Exercise objective:
Give the lines again exactly as they appear, beginning at the one with "that allow us" and ending at the last line of the records.

Information provided:
============================================================

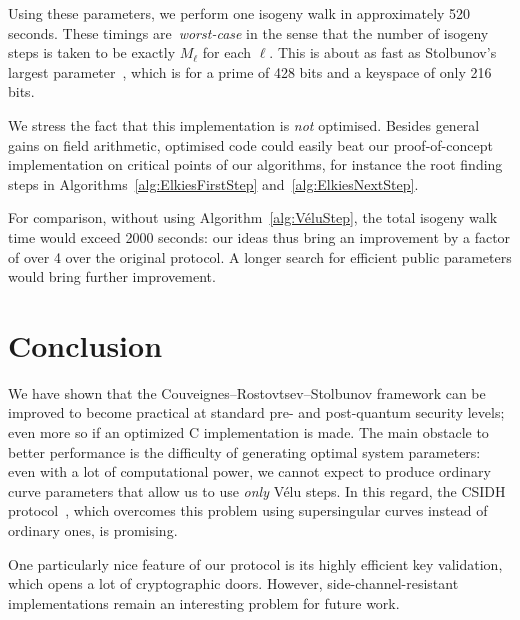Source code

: \documentclass{llncs}
\begin{document}
Using these parameters, we perform one isogeny walk in
approximately 520 seconds.
These timings are~\emph{worst-case}
in the sense that the number of isogeny steps is taken
to be exactly $M_\ell$ for each $\ell$.
This is about as fast as Stolbunov's largest parameter~\cite{Stol},
which is for a prime of 428 bits and a keyspace of only 216 bits.

We stress the fact that this implementation
is \emph{not} optimised. Besides general gains on field arithmetic,
optimised code could easily beat our proof-of-concept implementation
on critical points of our algorithms, for instance the root finding steps 
in Algorithms~\ref{alg:ElkiesFirstStep}
and~\ref{alg:ElkiesNextStep}.

For comparison, without using Algorithm~\ref{alg:VéluStep}, the
total isogeny walk time would exceed 2000 seconds:
our ideas thus bring an improvement by a factor of over 4 over the
original protocol. A longer search for efficient public
parameters would bring further improvement.

\section{Conclusion}

We have shown that the Couveignes--Rostovtsev--Stolbunov
framework can be improved to become practical at standard pre- and
post-quantum security levels; 
even more so if an optimized C implementation is made. 
The main obstacle to better performance 
is the difficulty of generating optimal system parameters:
even with a lot of computational power,
we cannot expect to produce ordinary curve parameters
that allow us to use \emph{only} Vélu steps. 
In this regard, the CSIDH protocol~\cite{csidh}, 
which overcomes this problem using
supersingular curves instead of ordinary ones, is promising.

One particularly nice feature of our protocol is its highly efficient key validation,
which opens a lot of cryptographic doors. However, side-channel-resistant
implementations remain an interesting problem for future work.




\end{document}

============================================================

Written answer:
that allow us to use \emph{only} Vélu steps. 
In this regard, the CSIDH protocol~\cite{csidh}, 
which overcomes this problem using
supersingular curves instead of ordinary ones, is promising.

One particularly nice feature of our protocol is its highly efficient key validation,
which opens a lot of cryptographic doors. However, side-channel-resistant
implementations remain an interesting problem for future work.




\end{document}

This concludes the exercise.